Тяжело мне было провести полтора месяца в такой обстановке. Заниматься не было возможности. Вдобавок у меня не было даже пол-листа бумаги. А приближались экзамены; требовалось усиленное приготовление. Пусть оно меня и не тяготило: я пробегал, приходя в класс, что мне было нужно. Но не было угла, где бы уединиться и спокойно заняться. Я стал бегать. Выручал отчасти Лавров, неизменно приглашавший в трактир. Я перебирал в уме всех родных и знакомых, к которым бы мог зайти. У Смирновых был чаще обыкновенного. Отыскал и еще двоюродных сестер, дочерей дьячка от Иакова Апостола в Казенной, того батюшкина свояка, который навез в Коломну гостей в 1812 году. Обе его дочери оказались при том же приходе, одна за дьячком, другая за пономарем; у одной сын сверстник мне по Семинарии, хотя в другом отделении. Хаживал я и сюда и даже ночевал раз; хаживал я и к зятю Лаврова, дьякону, тому самому, который рекомендовал мне урок у купца. Но ограничен был круг моего знакомства, времени оставалось пропасть, и я не знал, куда с ним деваться. Входил поневоле и в некоторые интересы моих сожителей, те по крайней мере, которые были почище. Несмотря на всю грязь, в которую были они погружены, у них сохранялась артистическая жилка; они ценили пение не только как ремесло, но и как искусство. Три или четыре службы выслушал я по их рекомендации, несколько — исполненных Прокофьевским хором, в котором они состояли. Какое-то «Тебе Бога хвалим» они считали своим совершенством и приглашали послушать. Я был, видел в полном сборе весь хор, смотрел, как сам Прокофий, седой старик с черною повязкой на лбу, постоянно им носимою, одушевленно дирижировал, размахивая руками; слышал хваленых солистов, но живого впечатления во мне не осталось.

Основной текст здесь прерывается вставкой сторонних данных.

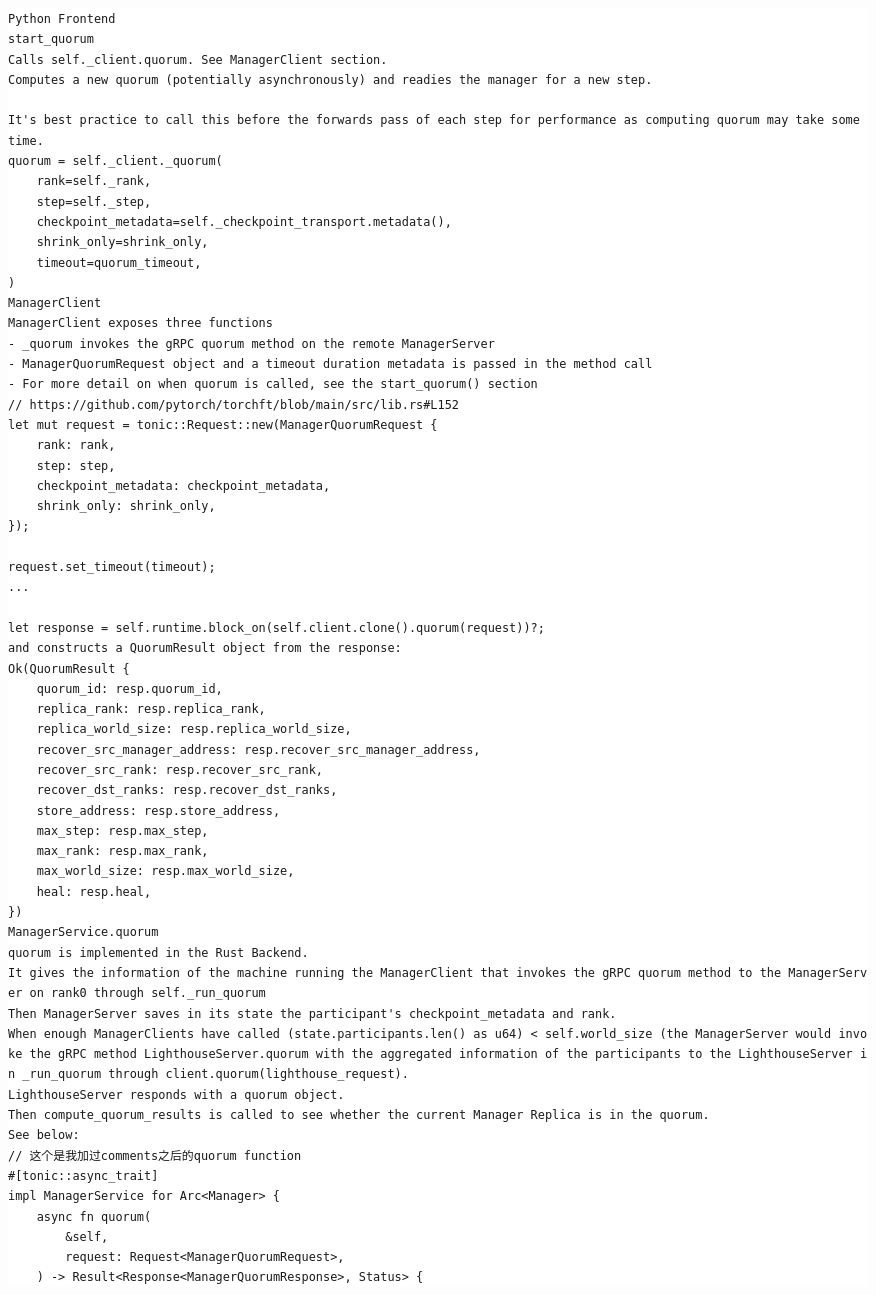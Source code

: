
 ```
Python Frontend
start_quorum
Calls self._client.quorum. See ManagerClient section. 
Computes a new quorum (potentially asynchronously) and readies the manager for a new step.

It's best practice to call this before the forwards pass of each step for performance as computing quorum may take some time.
quorum = self._client._quorum(
    rank=self._rank,
    step=self._step,
    checkpoint_metadata=self._checkpoint_transport.metadata(),
    shrink_only=shrink_only,
    timeout=quorum_timeout,
)
ManagerClient
ManagerClient exposes three functions
- _quorum invokes the gRPC quorum method on the remote ManagerServer
- ManagerQuorumRequest object and a timeout duration metadata is passed in the method call 
- For more detail on when quorum is called, see the start_quorum() section
// https://github.com/pytorch/torchft/blob/main/src/lib.rs#L152
let mut request = tonic::Request::new(ManagerQuorumRequest {
    rank: rank,
    step: step,
    checkpoint_metadata: checkpoint_metadata,
    shrink_only: shrink_only,
});

request.set_timeout(timeout);
...

let response = self.runtime.block_on(self.client.clone().quorum(request))?;
and constructs a QuorumResult object from the response:
Ok(QuorumResult {
    quorum_id: resp.quorum_id,
    replica_rank: resp.replica_rank,
    replica_world_size: resp.replica_world_size,
    recover_src_manager_address: resp.recover_src_manager_address,
    recover_src_rank: resp.recover_src_rank,
    recover_dst_ranks: resp.recover_dst_ranks,
    store_address: resp.store_address,
    max_step: resp.max_step,
    max_rank: resp.max_rank,
    max_world_size: resp.max_world_size,
    heal: resp.heal,
})
ManagerService.quorum
quorum is implemented in the Rust Backend. 
It gives the information of the machine running the ManagerClient that invokes the gRPC quorum method to the ManagerServer on rank0 through self._run_quorum 
Then ManagerServer saves in its state the participant's checkpoint_metadata and rank. 
When enough ManagerClients have called (state.participants.len() as u64) < self.world_size (the ManagerServer would invoke the gRPC method LighthouseServer.quorum with the aggregated information of the participants to the LighthouseServer in _run_quorum through client.quorum(lighthouse_request). 
LighthouseServer responds with a quorum object.
Then compute_quorum_results is called to see whether the current Manager Replica is in the quorum. 
See below:
// 这个是我加过comments之后的quorum function
#[tonic::async_trait]
impl ManagerService for Arc<Manager> {
    async fn quorum(
        &self,
        request: Request<ManagerQuorumRequest>,
    ) -> Result<Response<ManagerQuorumResponse>, Status> {
```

Другой раз мы целою гурьбой ходили слушать Чудовский хор в полном сборе. Он уже был под управлением Багрецова, и тогда только что явилось его известное «Ныне отпущаеши» с диссонансами. Мои певчие были в восторге и признавали, что такая пьеса по силам только Багрецову и только Чудовскому хору. Случай выслушать знаменитое произведение, достойным образом исполненное, представился скоро: Чудовские должны были полным хором петь всенощную у Алексея митрополита в Рогожской. Церковь была набита битком, когда мы прибыли. Надобно было протискиваться, чтобы стать ближе к клиросу. Пение было действительно мастерское, самая же пьеса известна; она, кажется, исполняется и доселе. О впечатлении, произведенном на предстоящих, можно судить из того, что немедленно после того, как замерли последние звуки, кто-то, чисто одетый, но из купцов по-видимому, потянулся к клиросу, поманил певчего ли, самого ли регента и сунул ему в руку десятирублевую кредитку. Это было своего рода рукоплесканием. Если бы не храм, и раздались бы рукоплескания. Да «Ныне отпущаеши» Багрецова и по духу таково, что ему приличнее быть исполняемым в концертном зале, а не в храме.